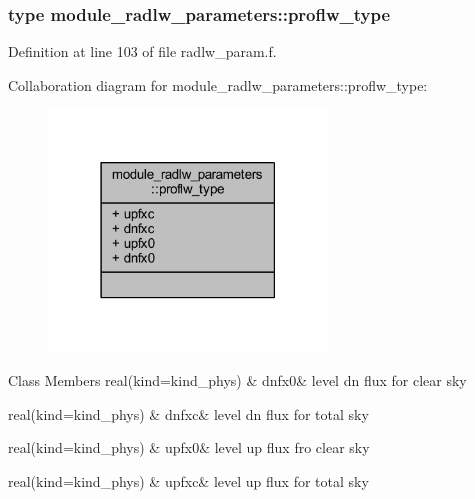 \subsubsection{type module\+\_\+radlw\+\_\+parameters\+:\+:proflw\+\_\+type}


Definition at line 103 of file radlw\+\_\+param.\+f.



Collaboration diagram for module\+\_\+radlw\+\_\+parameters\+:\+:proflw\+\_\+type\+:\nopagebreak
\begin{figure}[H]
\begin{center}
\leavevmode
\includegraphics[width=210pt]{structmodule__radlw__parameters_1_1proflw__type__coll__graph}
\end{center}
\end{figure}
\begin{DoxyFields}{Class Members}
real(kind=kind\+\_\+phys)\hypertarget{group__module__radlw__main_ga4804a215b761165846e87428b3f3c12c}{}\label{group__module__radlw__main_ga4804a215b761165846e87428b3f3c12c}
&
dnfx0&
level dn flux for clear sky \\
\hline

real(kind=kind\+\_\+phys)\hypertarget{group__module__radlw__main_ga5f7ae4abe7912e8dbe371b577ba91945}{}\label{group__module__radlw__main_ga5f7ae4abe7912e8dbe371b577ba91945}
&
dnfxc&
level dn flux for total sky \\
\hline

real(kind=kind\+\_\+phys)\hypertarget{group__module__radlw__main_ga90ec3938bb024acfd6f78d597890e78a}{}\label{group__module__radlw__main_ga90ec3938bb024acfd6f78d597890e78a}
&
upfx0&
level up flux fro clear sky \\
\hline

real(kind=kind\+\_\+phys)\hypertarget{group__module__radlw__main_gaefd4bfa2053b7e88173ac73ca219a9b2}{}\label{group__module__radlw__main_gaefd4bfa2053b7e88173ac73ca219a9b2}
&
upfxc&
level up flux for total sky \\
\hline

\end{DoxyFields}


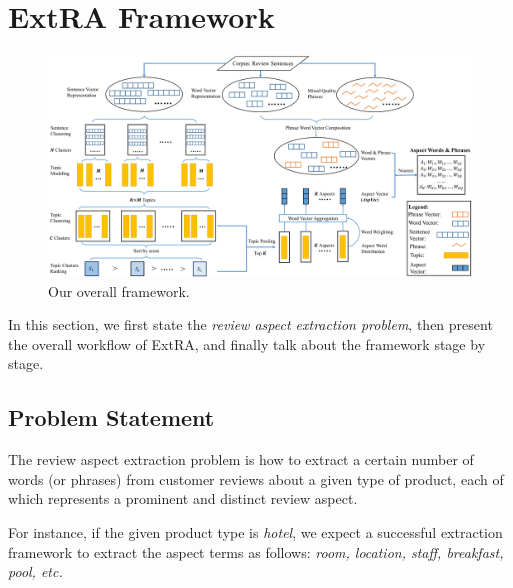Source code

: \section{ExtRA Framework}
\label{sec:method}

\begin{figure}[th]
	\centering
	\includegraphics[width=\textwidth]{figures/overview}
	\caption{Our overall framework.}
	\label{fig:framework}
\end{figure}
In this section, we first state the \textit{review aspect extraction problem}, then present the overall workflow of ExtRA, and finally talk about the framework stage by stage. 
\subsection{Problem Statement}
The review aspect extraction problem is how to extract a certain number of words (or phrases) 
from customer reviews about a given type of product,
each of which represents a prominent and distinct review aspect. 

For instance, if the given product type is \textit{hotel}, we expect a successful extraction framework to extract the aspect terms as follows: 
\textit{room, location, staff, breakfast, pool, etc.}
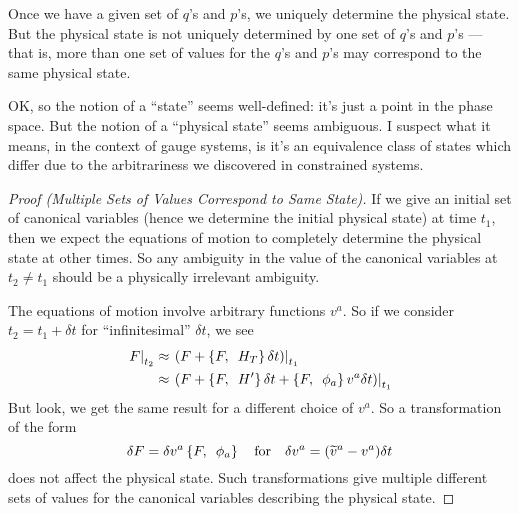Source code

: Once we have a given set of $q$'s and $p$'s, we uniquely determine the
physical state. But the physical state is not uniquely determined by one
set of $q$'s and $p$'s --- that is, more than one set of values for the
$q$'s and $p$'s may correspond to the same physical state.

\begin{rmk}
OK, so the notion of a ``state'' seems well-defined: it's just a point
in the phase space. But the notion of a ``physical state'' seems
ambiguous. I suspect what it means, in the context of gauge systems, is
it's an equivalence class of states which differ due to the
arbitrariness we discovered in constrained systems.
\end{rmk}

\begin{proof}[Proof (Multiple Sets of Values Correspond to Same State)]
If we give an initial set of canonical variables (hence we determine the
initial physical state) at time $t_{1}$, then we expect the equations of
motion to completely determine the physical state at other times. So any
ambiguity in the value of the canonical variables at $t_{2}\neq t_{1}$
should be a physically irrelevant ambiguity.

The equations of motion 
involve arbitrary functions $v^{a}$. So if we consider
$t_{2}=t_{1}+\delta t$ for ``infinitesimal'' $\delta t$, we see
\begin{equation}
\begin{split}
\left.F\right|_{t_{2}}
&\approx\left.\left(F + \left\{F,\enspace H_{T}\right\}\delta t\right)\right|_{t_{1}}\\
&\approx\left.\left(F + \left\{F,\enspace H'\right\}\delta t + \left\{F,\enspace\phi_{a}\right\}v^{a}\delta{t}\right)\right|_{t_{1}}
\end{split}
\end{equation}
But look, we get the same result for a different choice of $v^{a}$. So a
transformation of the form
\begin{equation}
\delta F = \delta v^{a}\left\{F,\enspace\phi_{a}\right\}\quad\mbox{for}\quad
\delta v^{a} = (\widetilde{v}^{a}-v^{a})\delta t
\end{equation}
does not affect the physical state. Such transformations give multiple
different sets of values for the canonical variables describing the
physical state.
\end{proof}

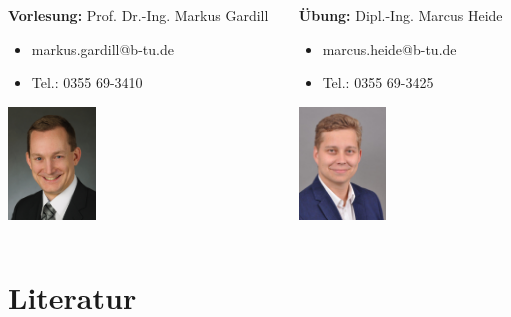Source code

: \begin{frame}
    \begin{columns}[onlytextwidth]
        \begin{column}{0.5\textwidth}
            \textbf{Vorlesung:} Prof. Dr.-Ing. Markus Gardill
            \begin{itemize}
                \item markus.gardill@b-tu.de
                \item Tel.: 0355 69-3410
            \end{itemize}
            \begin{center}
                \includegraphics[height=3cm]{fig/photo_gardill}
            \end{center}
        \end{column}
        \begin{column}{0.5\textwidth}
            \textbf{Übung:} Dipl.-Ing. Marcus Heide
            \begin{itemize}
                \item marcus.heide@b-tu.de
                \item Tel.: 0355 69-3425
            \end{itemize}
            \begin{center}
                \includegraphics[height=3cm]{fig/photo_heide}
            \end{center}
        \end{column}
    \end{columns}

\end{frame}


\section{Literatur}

::::::

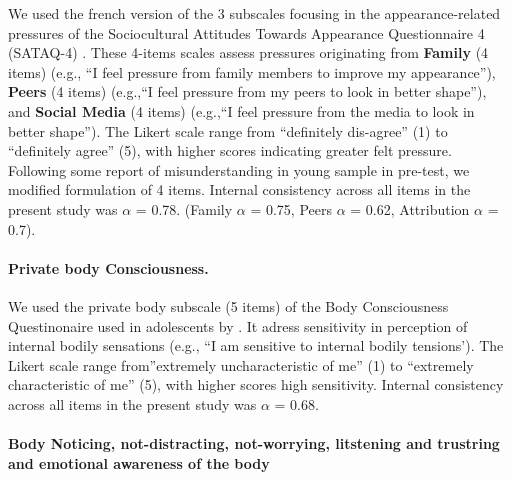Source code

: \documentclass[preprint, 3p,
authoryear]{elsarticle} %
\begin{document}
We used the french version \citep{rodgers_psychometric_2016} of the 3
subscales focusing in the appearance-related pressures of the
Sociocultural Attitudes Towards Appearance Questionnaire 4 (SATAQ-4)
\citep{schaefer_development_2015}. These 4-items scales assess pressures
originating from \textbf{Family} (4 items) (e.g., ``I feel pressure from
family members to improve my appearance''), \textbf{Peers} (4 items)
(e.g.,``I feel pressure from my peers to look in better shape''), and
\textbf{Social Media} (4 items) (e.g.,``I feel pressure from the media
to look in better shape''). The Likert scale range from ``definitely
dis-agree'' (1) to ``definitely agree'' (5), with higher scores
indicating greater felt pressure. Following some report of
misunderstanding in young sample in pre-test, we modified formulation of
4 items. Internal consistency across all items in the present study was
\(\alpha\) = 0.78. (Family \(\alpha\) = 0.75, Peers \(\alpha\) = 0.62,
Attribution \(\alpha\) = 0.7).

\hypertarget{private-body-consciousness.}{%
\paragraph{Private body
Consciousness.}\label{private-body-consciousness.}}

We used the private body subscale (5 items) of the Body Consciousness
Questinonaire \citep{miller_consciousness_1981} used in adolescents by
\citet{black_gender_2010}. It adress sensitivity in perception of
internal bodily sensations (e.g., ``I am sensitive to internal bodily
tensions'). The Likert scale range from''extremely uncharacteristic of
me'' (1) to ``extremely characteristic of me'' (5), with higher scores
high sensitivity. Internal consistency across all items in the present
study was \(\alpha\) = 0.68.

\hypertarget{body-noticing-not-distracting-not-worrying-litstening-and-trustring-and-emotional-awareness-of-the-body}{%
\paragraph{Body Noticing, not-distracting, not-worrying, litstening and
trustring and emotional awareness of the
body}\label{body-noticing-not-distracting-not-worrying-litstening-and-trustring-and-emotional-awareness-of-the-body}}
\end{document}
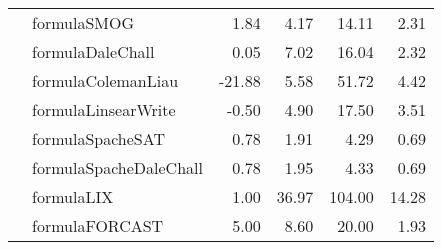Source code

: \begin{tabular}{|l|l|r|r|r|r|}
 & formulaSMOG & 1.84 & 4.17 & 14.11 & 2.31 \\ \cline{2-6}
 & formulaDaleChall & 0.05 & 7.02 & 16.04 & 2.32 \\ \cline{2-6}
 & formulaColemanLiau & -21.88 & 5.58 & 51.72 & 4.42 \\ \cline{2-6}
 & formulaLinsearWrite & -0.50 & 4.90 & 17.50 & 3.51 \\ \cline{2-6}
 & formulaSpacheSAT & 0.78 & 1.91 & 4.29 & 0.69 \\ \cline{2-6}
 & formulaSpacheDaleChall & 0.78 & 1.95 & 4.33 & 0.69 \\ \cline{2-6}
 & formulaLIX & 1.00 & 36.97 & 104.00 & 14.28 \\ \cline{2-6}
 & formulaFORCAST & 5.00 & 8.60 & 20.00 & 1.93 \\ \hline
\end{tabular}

::::::

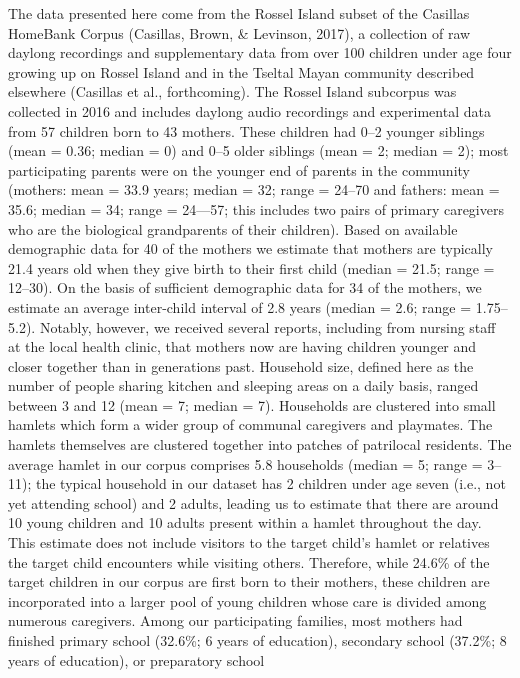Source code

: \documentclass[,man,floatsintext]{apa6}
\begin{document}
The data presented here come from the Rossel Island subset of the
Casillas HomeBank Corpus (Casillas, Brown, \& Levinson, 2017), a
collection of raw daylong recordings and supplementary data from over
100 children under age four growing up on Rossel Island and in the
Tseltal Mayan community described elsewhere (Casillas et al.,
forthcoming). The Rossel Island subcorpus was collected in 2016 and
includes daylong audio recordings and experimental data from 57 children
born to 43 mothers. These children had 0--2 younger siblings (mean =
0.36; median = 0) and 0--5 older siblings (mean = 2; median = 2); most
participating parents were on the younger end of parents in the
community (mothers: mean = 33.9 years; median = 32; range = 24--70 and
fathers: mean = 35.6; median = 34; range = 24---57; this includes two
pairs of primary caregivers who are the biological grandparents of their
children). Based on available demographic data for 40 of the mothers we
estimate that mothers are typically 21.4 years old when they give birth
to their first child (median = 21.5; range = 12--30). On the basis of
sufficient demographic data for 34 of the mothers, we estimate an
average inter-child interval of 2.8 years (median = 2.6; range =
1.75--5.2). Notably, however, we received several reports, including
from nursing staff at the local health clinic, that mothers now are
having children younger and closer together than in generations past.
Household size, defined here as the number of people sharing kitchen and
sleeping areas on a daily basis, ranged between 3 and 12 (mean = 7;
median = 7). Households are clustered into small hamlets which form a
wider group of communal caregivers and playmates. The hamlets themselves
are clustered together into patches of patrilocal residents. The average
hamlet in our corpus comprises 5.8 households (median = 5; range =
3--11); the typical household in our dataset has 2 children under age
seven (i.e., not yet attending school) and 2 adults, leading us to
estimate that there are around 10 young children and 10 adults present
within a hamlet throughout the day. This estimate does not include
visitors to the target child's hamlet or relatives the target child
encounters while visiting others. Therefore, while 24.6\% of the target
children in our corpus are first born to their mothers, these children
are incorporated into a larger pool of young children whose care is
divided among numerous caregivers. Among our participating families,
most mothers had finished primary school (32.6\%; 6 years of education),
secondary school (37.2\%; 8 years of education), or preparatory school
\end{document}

::::::

**Exercise aim**
Could you return exactly the lines above from the line with "The data presented" to the line with "having children younger", both included, and nothing else?

**Exercise solution**
The data presented here come from the Rossel Island subset of the
Casillas HomeBank Corpus (Casillas, Brown, \& Levinson, 2017), a
collection of raw daylong recordings and supplementary data from over
100 children under age four growing up on Rossel Island and in the
Tseltal Mayan community described elsewhere (Casillas et al.,
forthcoming). The Rossel Island subcorpus was collected in 2016 and
includes daylong audio recordings and experimental data from 57 children
born to 43 mothers. These children had 0--2 younger siblings (mean =
0.36; median = 0) and 0--5 older siblings (mean = 2; median = 2); most
participating parents were on the younger end of parents in the
community (mothers: mean = 33.9 years; median = 32; range = 24--70 and
fathers: mean = 35.6; median = 34; range = 24---57; this includes two
pairs of primary caregivers who are the biological grandparents of their
children). Based on available demographic data for 40 of the mothers we
estimate that mothers are typically 21.4 years old when they give birth
to their first child (median = 21.5; range = 12--30). On the basis of
sufficient demographic data for 34 of the mothers, we estimate an
average inter-child interval of 2.8 years (median = 2.6; range =
1.75--5.2). Notably, however, we received several reports, including
from nursing staff at the local health clinic, that mothers now are
having children younger and closer together than in generations past.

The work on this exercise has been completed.